- [RECORDS FOR PROCESSING]:
....
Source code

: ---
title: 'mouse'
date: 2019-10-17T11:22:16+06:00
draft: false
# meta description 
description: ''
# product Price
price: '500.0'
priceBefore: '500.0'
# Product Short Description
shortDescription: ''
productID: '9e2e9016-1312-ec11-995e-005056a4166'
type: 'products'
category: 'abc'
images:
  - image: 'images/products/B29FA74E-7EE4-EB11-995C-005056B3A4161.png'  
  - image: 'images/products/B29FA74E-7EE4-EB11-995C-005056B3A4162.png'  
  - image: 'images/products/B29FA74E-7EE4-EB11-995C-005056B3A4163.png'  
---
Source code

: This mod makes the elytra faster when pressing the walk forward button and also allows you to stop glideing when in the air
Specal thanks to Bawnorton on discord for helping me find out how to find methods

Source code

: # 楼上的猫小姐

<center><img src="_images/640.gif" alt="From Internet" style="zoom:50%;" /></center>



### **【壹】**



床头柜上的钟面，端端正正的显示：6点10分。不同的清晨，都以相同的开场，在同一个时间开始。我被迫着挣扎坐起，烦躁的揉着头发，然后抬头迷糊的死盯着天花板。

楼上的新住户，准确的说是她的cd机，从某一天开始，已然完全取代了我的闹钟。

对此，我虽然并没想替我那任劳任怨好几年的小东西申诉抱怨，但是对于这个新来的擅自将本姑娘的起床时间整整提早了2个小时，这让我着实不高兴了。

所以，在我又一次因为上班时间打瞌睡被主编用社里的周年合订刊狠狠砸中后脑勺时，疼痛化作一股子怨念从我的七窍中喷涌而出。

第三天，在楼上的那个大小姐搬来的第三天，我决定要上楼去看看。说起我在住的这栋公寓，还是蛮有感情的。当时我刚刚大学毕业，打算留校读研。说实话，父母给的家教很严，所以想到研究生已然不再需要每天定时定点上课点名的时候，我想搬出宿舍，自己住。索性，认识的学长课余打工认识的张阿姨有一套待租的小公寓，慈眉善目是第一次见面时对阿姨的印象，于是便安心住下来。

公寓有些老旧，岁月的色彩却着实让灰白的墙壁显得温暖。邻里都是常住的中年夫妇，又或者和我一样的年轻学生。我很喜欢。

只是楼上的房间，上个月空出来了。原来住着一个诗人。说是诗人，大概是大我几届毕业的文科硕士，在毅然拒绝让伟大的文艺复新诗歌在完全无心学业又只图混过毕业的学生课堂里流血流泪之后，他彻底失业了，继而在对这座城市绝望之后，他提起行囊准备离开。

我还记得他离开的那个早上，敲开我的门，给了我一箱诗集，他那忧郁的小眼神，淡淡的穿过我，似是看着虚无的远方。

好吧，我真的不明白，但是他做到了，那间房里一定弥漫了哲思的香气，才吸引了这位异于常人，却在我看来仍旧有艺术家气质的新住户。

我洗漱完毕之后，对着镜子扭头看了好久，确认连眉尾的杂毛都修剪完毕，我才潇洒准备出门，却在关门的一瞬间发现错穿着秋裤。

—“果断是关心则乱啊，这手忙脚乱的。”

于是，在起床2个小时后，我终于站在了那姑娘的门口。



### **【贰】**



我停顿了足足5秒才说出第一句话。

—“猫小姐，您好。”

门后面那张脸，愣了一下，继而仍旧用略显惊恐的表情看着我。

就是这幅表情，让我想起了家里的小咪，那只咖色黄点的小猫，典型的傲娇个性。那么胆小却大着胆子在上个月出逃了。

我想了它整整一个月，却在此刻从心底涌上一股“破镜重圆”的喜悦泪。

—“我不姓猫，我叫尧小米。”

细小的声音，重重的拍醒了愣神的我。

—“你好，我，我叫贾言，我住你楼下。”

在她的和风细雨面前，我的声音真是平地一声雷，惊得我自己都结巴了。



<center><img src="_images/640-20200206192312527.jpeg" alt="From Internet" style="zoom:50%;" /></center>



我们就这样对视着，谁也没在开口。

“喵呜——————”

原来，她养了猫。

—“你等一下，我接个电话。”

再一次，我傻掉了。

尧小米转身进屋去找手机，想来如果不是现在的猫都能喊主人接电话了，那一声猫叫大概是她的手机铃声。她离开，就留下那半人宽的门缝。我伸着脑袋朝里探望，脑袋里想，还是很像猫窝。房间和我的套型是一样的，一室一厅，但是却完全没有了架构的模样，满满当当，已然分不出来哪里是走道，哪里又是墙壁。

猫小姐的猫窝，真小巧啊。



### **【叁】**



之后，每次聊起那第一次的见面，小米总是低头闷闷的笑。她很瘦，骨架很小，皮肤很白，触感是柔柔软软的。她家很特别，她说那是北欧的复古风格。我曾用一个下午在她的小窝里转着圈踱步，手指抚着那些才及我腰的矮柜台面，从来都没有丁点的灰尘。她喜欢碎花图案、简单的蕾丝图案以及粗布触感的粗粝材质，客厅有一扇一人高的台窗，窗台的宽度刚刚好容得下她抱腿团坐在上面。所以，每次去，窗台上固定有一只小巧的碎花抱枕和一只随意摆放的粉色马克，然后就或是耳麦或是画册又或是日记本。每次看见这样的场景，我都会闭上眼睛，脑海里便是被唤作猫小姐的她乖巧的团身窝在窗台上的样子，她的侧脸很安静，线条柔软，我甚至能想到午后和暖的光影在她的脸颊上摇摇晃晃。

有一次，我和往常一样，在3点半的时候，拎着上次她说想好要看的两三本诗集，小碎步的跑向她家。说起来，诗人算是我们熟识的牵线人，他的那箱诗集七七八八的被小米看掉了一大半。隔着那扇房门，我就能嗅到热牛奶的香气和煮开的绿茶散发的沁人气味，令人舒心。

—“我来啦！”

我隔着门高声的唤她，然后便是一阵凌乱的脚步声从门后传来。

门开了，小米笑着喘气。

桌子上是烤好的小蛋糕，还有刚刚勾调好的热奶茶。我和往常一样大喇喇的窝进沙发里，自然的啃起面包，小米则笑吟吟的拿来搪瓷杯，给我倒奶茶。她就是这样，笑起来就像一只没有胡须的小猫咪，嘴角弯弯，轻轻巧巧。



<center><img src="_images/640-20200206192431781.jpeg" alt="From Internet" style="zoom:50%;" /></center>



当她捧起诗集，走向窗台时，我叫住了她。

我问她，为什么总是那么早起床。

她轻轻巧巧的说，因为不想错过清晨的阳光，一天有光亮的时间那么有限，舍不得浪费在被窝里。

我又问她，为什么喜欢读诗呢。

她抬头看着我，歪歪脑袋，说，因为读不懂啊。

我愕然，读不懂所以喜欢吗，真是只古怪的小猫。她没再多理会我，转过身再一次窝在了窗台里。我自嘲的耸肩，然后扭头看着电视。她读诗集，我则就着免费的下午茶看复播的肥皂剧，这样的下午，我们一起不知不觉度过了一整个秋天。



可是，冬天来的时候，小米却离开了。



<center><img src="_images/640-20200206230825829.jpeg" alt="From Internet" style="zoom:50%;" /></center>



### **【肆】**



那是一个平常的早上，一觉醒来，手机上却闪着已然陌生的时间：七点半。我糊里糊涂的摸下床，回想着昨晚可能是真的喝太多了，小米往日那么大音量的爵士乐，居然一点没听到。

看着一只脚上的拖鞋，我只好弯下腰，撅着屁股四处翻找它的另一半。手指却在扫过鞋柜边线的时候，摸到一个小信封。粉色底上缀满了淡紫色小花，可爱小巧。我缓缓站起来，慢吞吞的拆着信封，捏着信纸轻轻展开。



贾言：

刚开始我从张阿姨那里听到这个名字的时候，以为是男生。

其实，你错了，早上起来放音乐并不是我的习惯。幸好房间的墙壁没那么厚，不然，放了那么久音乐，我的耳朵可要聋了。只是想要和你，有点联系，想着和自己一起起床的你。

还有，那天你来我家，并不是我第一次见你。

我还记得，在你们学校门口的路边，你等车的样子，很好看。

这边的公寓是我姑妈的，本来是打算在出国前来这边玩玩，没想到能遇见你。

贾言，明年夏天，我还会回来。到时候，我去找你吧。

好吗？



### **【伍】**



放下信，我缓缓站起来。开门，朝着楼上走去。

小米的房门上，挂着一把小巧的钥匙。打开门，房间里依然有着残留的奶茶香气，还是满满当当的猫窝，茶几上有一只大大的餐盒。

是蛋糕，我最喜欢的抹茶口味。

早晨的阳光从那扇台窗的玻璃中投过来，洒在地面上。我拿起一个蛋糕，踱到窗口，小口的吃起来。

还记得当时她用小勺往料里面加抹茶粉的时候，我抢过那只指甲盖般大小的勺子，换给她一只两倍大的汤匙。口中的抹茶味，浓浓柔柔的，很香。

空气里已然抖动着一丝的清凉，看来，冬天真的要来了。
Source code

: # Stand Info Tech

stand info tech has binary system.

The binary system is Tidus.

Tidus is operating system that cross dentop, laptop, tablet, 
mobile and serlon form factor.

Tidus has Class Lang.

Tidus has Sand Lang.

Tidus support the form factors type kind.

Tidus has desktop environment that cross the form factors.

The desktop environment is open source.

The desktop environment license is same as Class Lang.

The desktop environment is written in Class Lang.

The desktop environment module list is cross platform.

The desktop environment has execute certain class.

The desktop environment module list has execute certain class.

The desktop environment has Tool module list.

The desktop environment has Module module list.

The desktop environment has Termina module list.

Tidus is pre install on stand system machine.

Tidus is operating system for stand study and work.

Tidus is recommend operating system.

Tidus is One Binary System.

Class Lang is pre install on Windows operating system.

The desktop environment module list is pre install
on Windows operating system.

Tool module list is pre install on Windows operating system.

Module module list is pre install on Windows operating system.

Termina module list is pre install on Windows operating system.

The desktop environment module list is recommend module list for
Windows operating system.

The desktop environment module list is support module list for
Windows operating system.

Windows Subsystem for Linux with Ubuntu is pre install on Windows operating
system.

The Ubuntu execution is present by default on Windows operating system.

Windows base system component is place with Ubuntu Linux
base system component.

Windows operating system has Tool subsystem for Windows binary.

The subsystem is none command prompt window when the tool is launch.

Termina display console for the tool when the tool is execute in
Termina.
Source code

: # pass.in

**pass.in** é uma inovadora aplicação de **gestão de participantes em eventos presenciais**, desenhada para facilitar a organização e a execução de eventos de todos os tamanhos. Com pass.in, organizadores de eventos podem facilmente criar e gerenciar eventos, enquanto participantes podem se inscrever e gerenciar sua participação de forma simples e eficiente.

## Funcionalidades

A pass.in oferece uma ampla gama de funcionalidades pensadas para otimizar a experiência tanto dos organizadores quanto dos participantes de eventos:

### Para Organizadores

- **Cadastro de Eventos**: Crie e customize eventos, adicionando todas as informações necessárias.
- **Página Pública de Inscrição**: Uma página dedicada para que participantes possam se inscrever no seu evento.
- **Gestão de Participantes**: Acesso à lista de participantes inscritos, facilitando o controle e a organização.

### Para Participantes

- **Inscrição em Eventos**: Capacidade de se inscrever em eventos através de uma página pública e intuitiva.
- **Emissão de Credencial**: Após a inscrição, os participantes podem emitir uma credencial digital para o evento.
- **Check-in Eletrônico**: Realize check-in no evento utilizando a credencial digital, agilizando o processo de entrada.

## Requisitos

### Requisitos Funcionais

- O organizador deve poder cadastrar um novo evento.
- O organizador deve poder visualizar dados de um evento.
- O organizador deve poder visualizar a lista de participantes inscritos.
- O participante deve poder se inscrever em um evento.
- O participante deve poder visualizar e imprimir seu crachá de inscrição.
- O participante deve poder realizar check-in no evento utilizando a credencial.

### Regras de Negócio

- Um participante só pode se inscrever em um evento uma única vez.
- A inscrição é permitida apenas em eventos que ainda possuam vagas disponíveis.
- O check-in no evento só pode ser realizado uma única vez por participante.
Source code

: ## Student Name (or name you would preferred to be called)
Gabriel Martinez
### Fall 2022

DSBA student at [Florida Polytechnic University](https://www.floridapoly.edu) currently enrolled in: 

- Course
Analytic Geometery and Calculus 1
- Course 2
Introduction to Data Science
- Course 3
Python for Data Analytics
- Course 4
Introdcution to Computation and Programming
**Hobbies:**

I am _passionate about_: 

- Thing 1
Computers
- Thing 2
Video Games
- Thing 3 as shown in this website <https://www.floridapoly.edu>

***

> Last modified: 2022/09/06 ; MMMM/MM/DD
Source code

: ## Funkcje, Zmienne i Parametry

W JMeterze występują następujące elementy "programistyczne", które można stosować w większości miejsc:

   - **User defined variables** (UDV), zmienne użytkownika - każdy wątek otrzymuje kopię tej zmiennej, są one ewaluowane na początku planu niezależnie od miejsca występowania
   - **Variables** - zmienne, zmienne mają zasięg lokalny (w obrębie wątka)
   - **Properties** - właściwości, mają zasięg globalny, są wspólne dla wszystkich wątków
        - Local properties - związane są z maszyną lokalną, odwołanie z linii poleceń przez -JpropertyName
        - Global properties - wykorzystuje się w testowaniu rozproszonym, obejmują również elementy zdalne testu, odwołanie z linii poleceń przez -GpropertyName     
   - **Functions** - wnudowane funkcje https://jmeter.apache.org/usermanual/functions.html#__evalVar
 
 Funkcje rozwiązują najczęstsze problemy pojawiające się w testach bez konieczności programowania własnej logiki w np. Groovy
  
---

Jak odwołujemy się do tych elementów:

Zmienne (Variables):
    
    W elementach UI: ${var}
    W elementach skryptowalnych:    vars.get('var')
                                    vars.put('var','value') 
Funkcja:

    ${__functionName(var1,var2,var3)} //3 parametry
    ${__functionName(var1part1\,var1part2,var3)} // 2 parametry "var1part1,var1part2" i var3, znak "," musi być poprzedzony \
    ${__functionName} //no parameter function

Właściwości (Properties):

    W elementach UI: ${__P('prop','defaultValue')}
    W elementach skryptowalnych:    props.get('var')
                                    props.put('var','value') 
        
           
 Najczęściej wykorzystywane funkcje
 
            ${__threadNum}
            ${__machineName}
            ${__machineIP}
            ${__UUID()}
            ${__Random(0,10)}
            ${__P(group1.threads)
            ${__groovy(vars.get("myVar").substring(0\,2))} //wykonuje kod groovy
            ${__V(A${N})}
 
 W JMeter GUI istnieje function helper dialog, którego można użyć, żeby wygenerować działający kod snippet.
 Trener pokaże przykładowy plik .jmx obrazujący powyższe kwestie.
....
- [WORK TO BE COMPLETED]:
What do the lines above say from the one containing "她轻轻巧巧的说，因为不想错过" down to the one containing "刚开始我从张阿姨那里听到这个名字的时候，以为是男生。"? Return them exactly, both end lines included, and only them.

- [ANSWER SPACE]:
她轻轻巧巧的说，因为不想错过清晨的阳光，一天有光亮的时间那么有限，舍不得浪费在被窝里。

我又问她，为什么喜欢读诗呢。

她抬头看着我，歪歪脑袋，说，因为读不懂啊。

我愕然，读不懂所以喜欢吗，真是只古怪的小猫。她没再多理会我，转过身再一次窝在了窗台里。我自嘲的耸肩，然后扭头看着电视。她读诗集，我则就着免费的下午茶看复播的肥皂剧，这样的下午，我们一起不知不觉度过了一整个秋天。



可是，冬天来的时候，小米却离开了。



<center><img src="_images/640-20200206230825829.jpeg" alt="From Internet" style="zoom:50%;" /></center>



### **【肆】**



那是一个平常的早上，一觉醒来，手机上却闪着已然陌生的时间：七点半。我糊里糊涂的摸下床，回想着昨晚可能是真的喝太多了，小米往日那么大音量的爵士乐，居然一点没听到。

看着一只脚上的拖鞋，我只好弯下腰，撅着屁股四处翻找它的另一半。手指却在扫过鞋柜边线的时候，摸到一个小信封。粉色底上缀满了淡紫色小花，可爱小巧。我缓缓站起来，慢吞吞的拆着信封，捏着信纸轻轻展开。



贾言：

刚开始我从张阿姨那里听到这个名字的时候，以为是男生。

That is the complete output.